For decades, Chile's right-wing politicians have brandished the same warning: the state is too big, too expensive, too intrusive. It's become gospel in Santiago's corridors of power—a convenient excuse for cutting social programs and resisting tax reform.
There's just one problem. The numbers don't support it.
According to new data reported by El País, Chile ranks below the OECD average across three critical measures: public employment, government spending, and tax collection. The country that Pinochet remade as a neoliberal laboratory remains among the most fiscally conservative democracies in the developed world.
In public sector employment, Chile sits near the bottom of the OECD rankings. While countries like Norway, Denmark, and Sweden employ 25-30% of their workforce in government roles, Chile keeps that figure around 10%—closer to South Korea and Japan than to its Latin American peers.
Government spending tells the same story.
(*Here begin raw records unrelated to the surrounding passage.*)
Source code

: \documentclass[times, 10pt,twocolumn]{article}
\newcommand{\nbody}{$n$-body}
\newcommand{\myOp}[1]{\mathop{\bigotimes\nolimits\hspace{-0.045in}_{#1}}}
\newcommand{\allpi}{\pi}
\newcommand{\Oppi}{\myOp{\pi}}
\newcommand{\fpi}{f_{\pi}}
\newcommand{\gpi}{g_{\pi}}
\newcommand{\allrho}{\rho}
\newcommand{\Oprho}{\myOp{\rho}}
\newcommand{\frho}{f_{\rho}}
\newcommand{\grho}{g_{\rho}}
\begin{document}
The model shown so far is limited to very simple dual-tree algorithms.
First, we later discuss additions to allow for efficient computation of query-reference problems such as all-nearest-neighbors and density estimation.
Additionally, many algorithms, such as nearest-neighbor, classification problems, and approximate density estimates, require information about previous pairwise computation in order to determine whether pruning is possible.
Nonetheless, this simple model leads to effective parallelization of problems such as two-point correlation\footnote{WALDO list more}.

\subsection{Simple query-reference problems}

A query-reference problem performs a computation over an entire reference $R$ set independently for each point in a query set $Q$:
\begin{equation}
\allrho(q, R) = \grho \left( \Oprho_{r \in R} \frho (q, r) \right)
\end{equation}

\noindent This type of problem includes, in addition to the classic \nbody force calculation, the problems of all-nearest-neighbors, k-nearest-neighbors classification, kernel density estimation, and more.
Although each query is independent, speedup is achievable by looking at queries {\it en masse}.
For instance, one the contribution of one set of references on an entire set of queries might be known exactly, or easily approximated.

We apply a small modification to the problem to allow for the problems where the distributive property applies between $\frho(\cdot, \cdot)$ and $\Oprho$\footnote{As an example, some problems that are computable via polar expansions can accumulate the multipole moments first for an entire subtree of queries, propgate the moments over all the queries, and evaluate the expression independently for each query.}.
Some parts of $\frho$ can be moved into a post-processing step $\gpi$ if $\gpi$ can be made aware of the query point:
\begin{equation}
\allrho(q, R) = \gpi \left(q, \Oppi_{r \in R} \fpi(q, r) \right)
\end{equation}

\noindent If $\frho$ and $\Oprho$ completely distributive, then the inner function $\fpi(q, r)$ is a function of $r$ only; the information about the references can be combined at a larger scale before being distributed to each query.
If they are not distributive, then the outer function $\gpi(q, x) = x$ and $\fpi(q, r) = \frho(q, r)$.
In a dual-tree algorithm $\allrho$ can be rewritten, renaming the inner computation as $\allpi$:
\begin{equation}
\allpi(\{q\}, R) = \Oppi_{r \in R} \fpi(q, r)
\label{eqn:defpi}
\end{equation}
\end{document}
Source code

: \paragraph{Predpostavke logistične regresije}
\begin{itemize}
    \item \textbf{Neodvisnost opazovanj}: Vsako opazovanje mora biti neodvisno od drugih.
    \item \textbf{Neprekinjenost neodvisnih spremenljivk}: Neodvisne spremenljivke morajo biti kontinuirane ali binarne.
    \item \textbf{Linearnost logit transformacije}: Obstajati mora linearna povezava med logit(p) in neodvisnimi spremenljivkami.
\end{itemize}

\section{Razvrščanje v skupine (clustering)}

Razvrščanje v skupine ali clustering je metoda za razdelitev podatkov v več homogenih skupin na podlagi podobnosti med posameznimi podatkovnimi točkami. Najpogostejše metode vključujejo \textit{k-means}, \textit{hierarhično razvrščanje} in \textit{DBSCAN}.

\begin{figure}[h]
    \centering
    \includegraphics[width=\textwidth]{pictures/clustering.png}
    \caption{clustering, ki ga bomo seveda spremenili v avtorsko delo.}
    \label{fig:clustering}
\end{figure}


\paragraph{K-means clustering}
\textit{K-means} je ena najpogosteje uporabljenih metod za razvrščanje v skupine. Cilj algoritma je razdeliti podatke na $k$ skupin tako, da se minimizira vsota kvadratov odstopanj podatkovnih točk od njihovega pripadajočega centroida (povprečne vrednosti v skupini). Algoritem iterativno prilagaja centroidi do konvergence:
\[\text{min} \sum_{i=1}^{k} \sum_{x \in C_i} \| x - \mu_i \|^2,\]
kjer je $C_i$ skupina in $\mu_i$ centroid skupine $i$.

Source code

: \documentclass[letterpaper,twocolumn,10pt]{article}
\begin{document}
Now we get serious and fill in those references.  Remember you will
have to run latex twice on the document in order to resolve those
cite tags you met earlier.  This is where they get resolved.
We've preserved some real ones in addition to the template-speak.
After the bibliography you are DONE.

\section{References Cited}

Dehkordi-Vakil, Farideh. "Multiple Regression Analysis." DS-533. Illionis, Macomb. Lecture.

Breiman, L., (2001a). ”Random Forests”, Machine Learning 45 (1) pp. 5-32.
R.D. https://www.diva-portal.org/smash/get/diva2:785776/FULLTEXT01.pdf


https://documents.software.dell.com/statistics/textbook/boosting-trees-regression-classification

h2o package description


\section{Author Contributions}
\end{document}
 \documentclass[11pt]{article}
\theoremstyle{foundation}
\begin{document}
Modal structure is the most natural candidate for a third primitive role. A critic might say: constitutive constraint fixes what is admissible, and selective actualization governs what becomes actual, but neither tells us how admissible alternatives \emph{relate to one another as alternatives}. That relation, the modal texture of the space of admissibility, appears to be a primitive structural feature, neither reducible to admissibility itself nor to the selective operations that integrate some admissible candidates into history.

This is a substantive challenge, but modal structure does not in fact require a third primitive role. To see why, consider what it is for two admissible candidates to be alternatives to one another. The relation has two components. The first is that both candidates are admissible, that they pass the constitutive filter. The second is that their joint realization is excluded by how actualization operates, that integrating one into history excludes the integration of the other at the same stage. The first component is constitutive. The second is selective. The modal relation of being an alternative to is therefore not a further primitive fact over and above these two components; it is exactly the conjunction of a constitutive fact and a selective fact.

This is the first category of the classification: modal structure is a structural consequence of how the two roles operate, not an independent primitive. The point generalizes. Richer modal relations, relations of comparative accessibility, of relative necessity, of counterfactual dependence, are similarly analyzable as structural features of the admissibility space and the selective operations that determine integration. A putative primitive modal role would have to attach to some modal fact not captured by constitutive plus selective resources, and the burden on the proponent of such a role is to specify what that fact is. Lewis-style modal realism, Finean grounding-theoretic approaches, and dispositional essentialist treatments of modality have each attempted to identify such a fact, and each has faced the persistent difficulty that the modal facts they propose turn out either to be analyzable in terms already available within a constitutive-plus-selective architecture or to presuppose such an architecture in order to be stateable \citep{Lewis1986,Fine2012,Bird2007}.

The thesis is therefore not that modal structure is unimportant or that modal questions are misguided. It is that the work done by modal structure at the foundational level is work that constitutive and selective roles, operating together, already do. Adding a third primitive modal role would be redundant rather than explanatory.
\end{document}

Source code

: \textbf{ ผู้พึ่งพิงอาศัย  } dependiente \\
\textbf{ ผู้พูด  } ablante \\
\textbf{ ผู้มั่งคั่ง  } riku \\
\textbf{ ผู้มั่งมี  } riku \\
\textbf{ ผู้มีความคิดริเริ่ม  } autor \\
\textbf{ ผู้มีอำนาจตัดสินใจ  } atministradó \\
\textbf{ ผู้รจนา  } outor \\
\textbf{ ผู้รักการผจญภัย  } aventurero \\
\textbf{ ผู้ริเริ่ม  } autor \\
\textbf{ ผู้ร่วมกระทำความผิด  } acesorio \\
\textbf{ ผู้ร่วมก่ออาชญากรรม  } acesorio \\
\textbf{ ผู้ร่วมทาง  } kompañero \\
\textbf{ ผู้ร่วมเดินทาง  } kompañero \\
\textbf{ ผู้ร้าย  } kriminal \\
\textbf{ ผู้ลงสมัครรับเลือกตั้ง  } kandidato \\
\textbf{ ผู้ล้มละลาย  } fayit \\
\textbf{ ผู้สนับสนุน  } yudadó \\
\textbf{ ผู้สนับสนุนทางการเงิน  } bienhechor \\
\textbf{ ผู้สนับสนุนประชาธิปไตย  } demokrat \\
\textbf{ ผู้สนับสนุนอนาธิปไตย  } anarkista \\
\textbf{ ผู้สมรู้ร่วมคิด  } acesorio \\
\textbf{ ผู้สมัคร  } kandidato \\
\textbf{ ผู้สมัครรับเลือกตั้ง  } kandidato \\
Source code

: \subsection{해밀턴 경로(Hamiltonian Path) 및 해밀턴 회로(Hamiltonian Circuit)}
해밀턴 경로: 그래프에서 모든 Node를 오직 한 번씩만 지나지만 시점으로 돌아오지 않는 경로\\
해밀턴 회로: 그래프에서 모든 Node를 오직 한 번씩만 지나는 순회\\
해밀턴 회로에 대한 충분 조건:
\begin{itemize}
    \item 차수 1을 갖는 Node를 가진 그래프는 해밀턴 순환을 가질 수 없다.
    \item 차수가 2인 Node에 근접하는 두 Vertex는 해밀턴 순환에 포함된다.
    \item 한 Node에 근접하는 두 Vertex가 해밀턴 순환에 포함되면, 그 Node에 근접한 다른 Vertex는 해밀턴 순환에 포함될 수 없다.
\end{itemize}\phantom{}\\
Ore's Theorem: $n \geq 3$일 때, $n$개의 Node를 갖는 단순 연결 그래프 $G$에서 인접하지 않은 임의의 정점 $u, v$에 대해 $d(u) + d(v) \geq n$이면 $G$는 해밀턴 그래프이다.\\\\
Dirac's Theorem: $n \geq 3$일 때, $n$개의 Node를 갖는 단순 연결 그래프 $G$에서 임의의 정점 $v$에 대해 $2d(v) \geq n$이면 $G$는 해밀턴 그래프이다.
Chile's public expenditure as a share of GDP hovers around 25%, well under the OECD average of 40%. Even after President Gabriel Boric's progressive administration pushed modest increases in social spending, the state's fiscal footprint remains remarkably small.
And tax collection? Chile collects roughly 21% of GDP in taxes—again, below the OECD average of 34%. That's despite a copper industry that should be funding robust public services, and despite widespread calls for fiscal reform following the 2019 social explosion.